VideoOverIP is a remote desktop protocol developed by Texas-based, desktop virtualization and cloud computing company VDIworks.

VideoOverIP is similar in many ways to traditional remoting protocols, such as RDP or VNC, but provides a number of additional features that benefit users in Desktop Virtualization or VDI environments. VideoOverIP is currently supported on Microsoft Windows XP, Vista, and 7 hosts, with full support for Microsoft Windows Embedded clients and Apple iPad devices, as well as beta support for Linux systems.

The protocol has been developed in C++ and incorporates a number of features for the efficient transport of remote desktop data across the network.

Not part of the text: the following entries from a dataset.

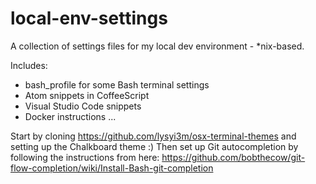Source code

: # local-env-settings
A collection of settings files for my local dev environment - *nix-based.

Includes:
 - bash_profile for some Bash terminal settings
 - Atom snippets in CoffeeScript
 - Visual Studio Code snippets
 - Docker instructions
 ...


Start by cloning https://github.com/lysyi3m/osx-terminal-themes and setting up the Chalkboard theme :)
Then set up Git autocompletion by following the instructions from here: https://github.com/bobthecow/git-flow-completion/wiki/Install-Bash-git-completion

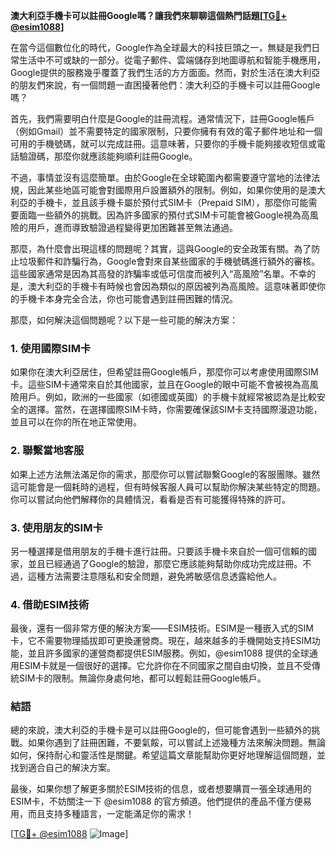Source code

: **澳大利亞手機卡可以註冊Google嗎？讓我們來聊聊這個熱門話題[[TG💪+ @esim1088](https://t.me/s/esim1088)]**

在當今這個數位化的時代，Google作為全球最大的科技巨頭之一，無疑是我們日常生活中不可或缺的一部分。從電子郵件、雲端儲存到地圖導航和智能手機應用，Google提供的服務幾乎覆蓋了我們生活的方方面面。然而，對於生活在澳大利亞的朋友們來說，有一個問題一直困擾著他們：澳大利亞的手機卡可以註冊Google嗎？

首先，我們需要明白什麼是Google的註冊流程。通常情況下，註冊Google帳戶（例如Gmail）並不需要特定的國家限制，只要你擁有有效的電子郵件地址和一個可用的手機號碼，就可以完成註冊。這意味著，只要你的手機卡能夠接收短信或電話驗證碼，那麼你就應該能夠順利註冊Google。

不過，事情並沒有這麼簡單。由於Google在全球範圍內都需要遵守當地的法律法規，因此某些地區可能會對國際用戶設置額外的限制。例如，如果你使用的是澳大利亞的手機卡，並且該手機卡屬於預付式SIM卡（Prepaid SIM），那麼你可能需要面臨一些額外的挑戰。因為許多國家的預付式SIM卡可能會被Google視為高風險的用戶，進而導致驗證過程變得更加困難甚至無法通過。

那麼，為什麼會出現這樣的問題呢？其實，這與Google的安全政策有關。為了防止垃圾郵件和詐騙行為，Google會對來自某些國家的手機號碼進行額外的審核。這些國家通常是因為其高發的詐騙率或低可信度而被列入“高風險”名單。不幸的是，澳大利亞的手機卡有時候也會因為類似的原因被列為高風險。這意味著即使你的手機卡本身完全合法，你也可能會遇到註冊困難的情況。

那麼，如何解決這個問題呢？以下是一些可能的解決方案：

### **1. 使用國際SIM卡**
如果你在澳大利亞居住，但希望註冊Google帳戶，那麼你可以考慮使用國際SIM卡。這些SIM卡通常來自於其他國家，並且在Google的眼中可能不會被視為高風險用戶。例如，歐洲的一些國家（如德國或英國）的手機卡就經常被認為是比較安全的選擇。當然，在選擇國際SIM卡時，你需要確保該SIM卡支持國際漫遊功能，並且可以在你的所在地正常使用。

### **2. 聯繫當地客服**
如果上述方法無法滿足你的需求，那麼你可以嘗試聯繫Google的客服團隊。雖然這可能會是一個耗時的過程，但有時候客服人員可以幫助你解決某些特定的問題。你可以嘗試向他們解釋你的具體情況，看看是否有可能獲得特殊的許可。

### **3. 使用朋友的SIM卡**
另一種選擇是借用朋友的手機卡進行註冊。只要該手機卡來自於一個可信賴的國家，並且已經通過了Google的驗證，那麼它應該能夠幫助你成功完成註冊。不過，這種方法需要注意隱私和安全問題，避免將敏感信息透露給他人。

### **4. 借助ESIM技術**
最後，還有一個非常方便的解決方案——ESIM技術。ESIM是一種嵌入式的SIM卡，它不需要物理插拔即可更換運營商。現在，越來越多的手機開始支持ESIM功能，並且許多國家的運營商都提供ESIM服務。例如，@esim1088 提供的全球通用ESIM卡就是一個很好的選擇。它允許你在不同國家之間自由切換，並且不受傳統SIM卡的限制。無論你身處何地，都可以輕鬆註冊Google帳戶。

### **結語**
總的來說，澳大利亞的手機卡是可以註冊Google的，但可能會遇到一些額外的挑戰。如果你遇到了註冊困難，不要氣餒，可以嘗試上述幾種方法來解決問題。無論如何，保持耐心和靈活性是關鍵。希望這篇文章能幫助你更好地理解這個問題，並找到適合自己的解決方案。

最後，如果你想了解更多關於ESIM技術的信息，或者想要購買一張全球通用的ESIM卡，不妨關注一下 @esim1088 的官方頻道。他們提供的產品不僅方便易用，而且支持多種語言，一定能滿足你的需求！

[[TG💪+ @esim1088](https://t.me/s/esim1088) ![Image](https://i.postimg.cc/4NQfJmqS/Snipaste-2025-05-13-00-14-12.png)]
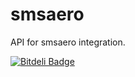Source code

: smsaero
=======

API for smsaero integration.


[![Bitdeli Badge](https://d2weczhvl823v0.cloudfront.net/FUT/smsaero/trend.png)](https://bitdeli.com/free "Bitdeli Badge")

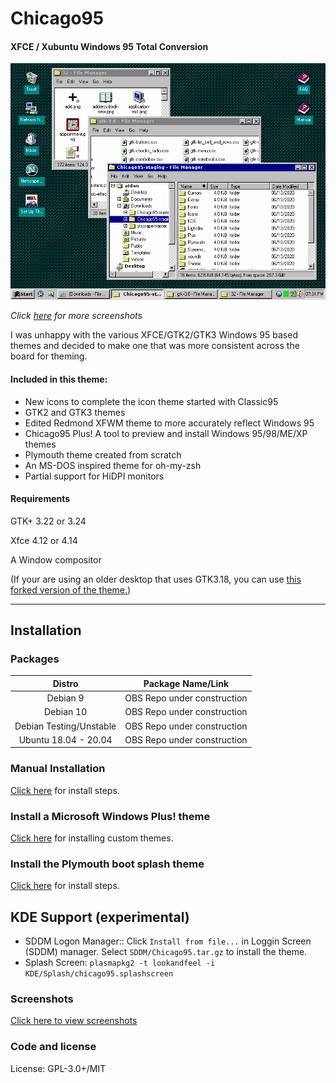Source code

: # Chicago95
#### XFCE / Xubuntu Windows 95 Total Conversion

<p align="center">
<img src="Screenshots/Chicago95_Desktop.png" alt="Chicago95 Desktop"/>
</p>

*Click [here](Screenshots/SCREENSHOTS.md) for more screenshots*

I was unhappy with the various XFCE/GTK2/GTK3 Windows 95 based themes and decided to make one that was more consistent across the board for theming.

#### Included in this theme:

- New icons to complete the icon theme started with Classic95
- GTK2 and GTK3 themes
- Edited Redmond XFWM theme to more accurately reflect Windows 95
- Chicago95 Plus! A tool to preview and install Windows 95/98/ME/XP themes
- Plymouth theme created from scratch
- An MS-DOS inspired theme for oh-my-zsh
- Partial support for HiDPI monitors

#### Requirements

GTK+ 3.22 or 3.24

Xfce 4.12 or 4.14

A Window compositor

(If your are using an older desktop that uses GTK3.18, you can use [this forked version of the theme.](https://github.com/EMH-Mark-I/Chicago95-Custom-XUbuntu-16.04-))

-----

## Installation

### Packages

|Distro|Package Name/Link|
|:----:|:----:|
| Debian 9 | OBS Repo under construction |
| Debian 10 | OBS Repo under construction |
| Debian Testing/Unstable | OBS Repo under construction |
| Ubuntu 18.04 - 20.04 | OBS Repo under construction |

### Manual Installation
[Click here](INSTALL.md) for install steps.

### Install a Microsoft Windows Plus! theme
[Click here](Plus/README.MD) for installing custom themes.

### Install the Plymouth boot splash theme
[Click here](Plymouth/Readme.md) for install steps.

## KDE Support (experimental)
- SDDM Logon Manager:: Click `Install from file...` in Loggin Screen (SDDM) manager. Select `SDDM/Chicago95.tar.gz` to install the theme. 
- Splash Screen: `plasmapkg2 -t lookandfeel -i KDE/Splash/chicago95.splashscreen`

### Screenshots
[Click here to view screenshots](Screenshots/SCREENSHOTS.md)


### Code and license
License: GPL-3.0+/MIT

[obs-repo]: https://software.opensuse.org//download.html?project=home%3Abgstack15%3AChicago95&package=chicago95-theme-all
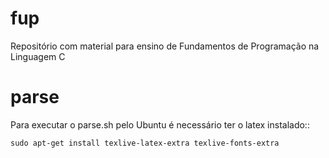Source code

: fup
===

Repositório com material para ensino de Fundamentos de Programação na Linguagem C

parse
=====

Para executar o parse.sh pelo Ubuntu é necessário ter o latex instalado::

    sudo apt-get install texlive-latex-extra texlive-fonts-extra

For example, the protocol employs change detection which allows it to isolate changes on screen at the sender, thus reducing the amount of pixel data that has to be transported. Similarly, numerous techniques are employed to automatically sense the type of application running on the sender side so that the appropriate codecs and compression levels can be employed.

VideoOverIP supports two modes of operation which determine how it captures video information from the source:

1. Mirror Driver Mode

Using this methodology, VideoOverIP relies on a mirror driver that is included with the host installer. The mirror driver is used to intercept rendering calls and capture screen changes via an event-based model.
These changes are then processed by the VideoOverIP change detection, optimization, and compression pipelines before being sent to the receiver or client. This technique is typically more efficient in the sense that it utilizes minimum CPU on the host or sender side.

2. GDI Mode

Using this methodology, VideoOverIP uses GDI methods to capture the frame buffer and does not rely on an event-based approach to be notified of on-screen changes. This technique has the advantage of capturing the final, processed image from the frame buffer which allows the protocol to support Microsoft Aero or other sophisticated display technologies which require a host-side GPU. The slight drawback with this approach is the increase in host-side CPU utilization due to the extra polling employed for source-side video capture.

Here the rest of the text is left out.